Malwarebytes Anti-Malware is reporting Trojan.VKHost

Database version: 3873

Windows 5.1.2600 Service Pack 3

Files Infected:

F:\Program Files\Battlefront\Strategic Command WWII Global Conflict Demo\Misc\regsvr32_dx7vbdll.exe (Trojan.VkHost) -> No action taken.

[Hubert Cater]

Hi Pad152,

I've scanned this file on my end with AVG and even Max Secure Spyware Detector and I'm not getting this type of hit. I'm tempted to chalk this one up to a 'false' positive by your Anti-Malware program as this is the first report of this kind after thousands of downloads for the Demo.

Some background info on the file, it is just a simple EXE to register the required DLL and is then removed from your system once the Demo is fully installed so I'm a little surprised by the report considering the context as well.

Anyone else?

Hubert

[Emperor Elliott]

Ya i used to have that problem for i while

[pad152]

Odd, I have other software from Battlefront and just purchased the Brit & Marine add-on for Shock Force a few weeks ago, yet MalwareBytes only seems to flag this one with a issue.

My Anti-virus software MS-security Essentials didn't flag it either. I've seen MalwareBytes find things (real stuff) other security software doesn't. This is the first time I've seen a false/positive with it, maybe someone from Battlefront should contact them to see if there is an issue and/or see this doesn't get flagged in the future, most likely it's just the license system.

[Hubert Cater]

The file in question is specific to this release only but I will look into it a bit further. I'm scanning with MalwareBytes free edition to see what I can find on my end.

[Hubert Cater]

Just an update that the file did show up as you mentioned in the MalwareBytes scan and I've contacted them to see if they can remove it from their database.

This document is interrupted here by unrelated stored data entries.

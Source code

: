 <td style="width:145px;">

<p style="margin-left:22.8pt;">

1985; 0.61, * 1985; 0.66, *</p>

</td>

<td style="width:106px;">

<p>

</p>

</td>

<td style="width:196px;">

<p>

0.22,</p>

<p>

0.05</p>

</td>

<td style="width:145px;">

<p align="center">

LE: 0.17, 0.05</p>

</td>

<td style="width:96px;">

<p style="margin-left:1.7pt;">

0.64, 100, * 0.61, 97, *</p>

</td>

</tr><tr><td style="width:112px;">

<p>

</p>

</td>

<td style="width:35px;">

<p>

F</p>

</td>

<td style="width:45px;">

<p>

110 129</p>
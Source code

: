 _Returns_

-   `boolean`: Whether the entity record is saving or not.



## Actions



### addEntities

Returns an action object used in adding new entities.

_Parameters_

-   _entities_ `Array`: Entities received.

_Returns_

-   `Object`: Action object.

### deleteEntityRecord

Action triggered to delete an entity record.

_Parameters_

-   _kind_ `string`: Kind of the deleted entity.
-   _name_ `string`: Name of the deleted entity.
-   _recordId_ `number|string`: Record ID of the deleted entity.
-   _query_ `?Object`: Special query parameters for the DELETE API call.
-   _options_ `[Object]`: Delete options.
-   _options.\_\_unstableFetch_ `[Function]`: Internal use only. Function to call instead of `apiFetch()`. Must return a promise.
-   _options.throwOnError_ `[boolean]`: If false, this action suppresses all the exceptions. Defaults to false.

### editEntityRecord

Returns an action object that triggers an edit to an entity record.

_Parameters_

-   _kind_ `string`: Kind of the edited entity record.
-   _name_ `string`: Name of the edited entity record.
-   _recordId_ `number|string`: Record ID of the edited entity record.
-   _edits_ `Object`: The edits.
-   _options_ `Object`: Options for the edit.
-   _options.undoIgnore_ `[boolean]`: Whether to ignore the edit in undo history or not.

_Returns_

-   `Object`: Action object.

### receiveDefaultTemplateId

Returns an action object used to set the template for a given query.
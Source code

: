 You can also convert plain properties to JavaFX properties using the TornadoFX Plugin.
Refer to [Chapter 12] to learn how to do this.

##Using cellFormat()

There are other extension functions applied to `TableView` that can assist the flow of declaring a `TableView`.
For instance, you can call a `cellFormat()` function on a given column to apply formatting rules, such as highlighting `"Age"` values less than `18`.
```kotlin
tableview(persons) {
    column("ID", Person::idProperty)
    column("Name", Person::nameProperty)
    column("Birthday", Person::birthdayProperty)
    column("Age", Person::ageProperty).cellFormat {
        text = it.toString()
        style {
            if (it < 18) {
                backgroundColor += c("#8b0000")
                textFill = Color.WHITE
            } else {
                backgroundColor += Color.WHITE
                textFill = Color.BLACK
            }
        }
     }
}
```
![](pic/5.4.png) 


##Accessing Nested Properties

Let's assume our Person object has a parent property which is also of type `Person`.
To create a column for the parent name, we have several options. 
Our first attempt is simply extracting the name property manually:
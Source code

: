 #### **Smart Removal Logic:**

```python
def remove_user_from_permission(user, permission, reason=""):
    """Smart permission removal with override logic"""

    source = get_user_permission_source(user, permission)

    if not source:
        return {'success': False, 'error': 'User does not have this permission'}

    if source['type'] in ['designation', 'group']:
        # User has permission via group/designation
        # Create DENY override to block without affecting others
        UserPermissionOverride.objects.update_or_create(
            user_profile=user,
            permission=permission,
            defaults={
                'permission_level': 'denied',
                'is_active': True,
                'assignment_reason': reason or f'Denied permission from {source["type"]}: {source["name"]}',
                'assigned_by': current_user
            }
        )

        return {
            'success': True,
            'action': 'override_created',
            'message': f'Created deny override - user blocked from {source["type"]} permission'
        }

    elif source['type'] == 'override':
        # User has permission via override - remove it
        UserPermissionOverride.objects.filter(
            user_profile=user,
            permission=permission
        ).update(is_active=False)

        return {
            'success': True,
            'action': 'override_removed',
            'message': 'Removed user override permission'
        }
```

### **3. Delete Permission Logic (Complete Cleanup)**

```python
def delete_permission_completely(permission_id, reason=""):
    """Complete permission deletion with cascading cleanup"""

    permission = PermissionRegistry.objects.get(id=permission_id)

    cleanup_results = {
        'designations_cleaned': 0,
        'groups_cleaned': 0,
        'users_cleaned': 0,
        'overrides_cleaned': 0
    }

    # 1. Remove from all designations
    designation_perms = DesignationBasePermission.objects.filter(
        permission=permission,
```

Note, I misspoke when I mentioned that the file is removed upon installation, it is not but you can feel free to remove it as it is no longer needed once the game is installed.

[Hubert Cater]

Just a quick update that I heard back from MalwareBytes and after running a few tests on my end and submitting log files they have reported the trojan report will be fixed.

[heatrr]

Just an update....being the last to post here was made by Hubert on 3/19 and it is now 4/3...

Just ran my Malwarebytes and guess what?

http://i44.tinypic.com/2hdpuf5.jpg

http://i43.tinypic.com/7108kz.jpg

Btw,

1) I bought the game; not the demo.

2) I deleted it [the trojan] and SC:GC still works fine.

[Moon]

heatrr, it's not a trojan. It's a false positive.

[Hubert Cater]

I'm surprised since after I contacted them and re-ran my malware bytes scan it no longer showed up. Are you running the most up to date version of Malware bytes with the most up to date definition files?

[heatrr]

Yes, Hubert, I am running the most updated version.

It is a no biggie to me anyhow.

Just posted what I did for an fyi.

[lordxorn]

I know this is a bit of a necro'd post, but it is still relevant because I am getting false positive with the latest version.

I started a thread on Malwarebytes forums.

http://forums.malwarebytes.org/index.php?showtopic=59248&st=0&gopid=297006entry297006

[Hubert Cater]

Thanks for the report lorxorn, I'm surprised to hear that it popped back up in their definitions and hopefully they'll fix that again.

The good news is that in the future the code has changed on our end so that it should no longer pop up as a potential threat under Malwarebytes, i.e. we identified the code it didn't like and made the necessary adjustments.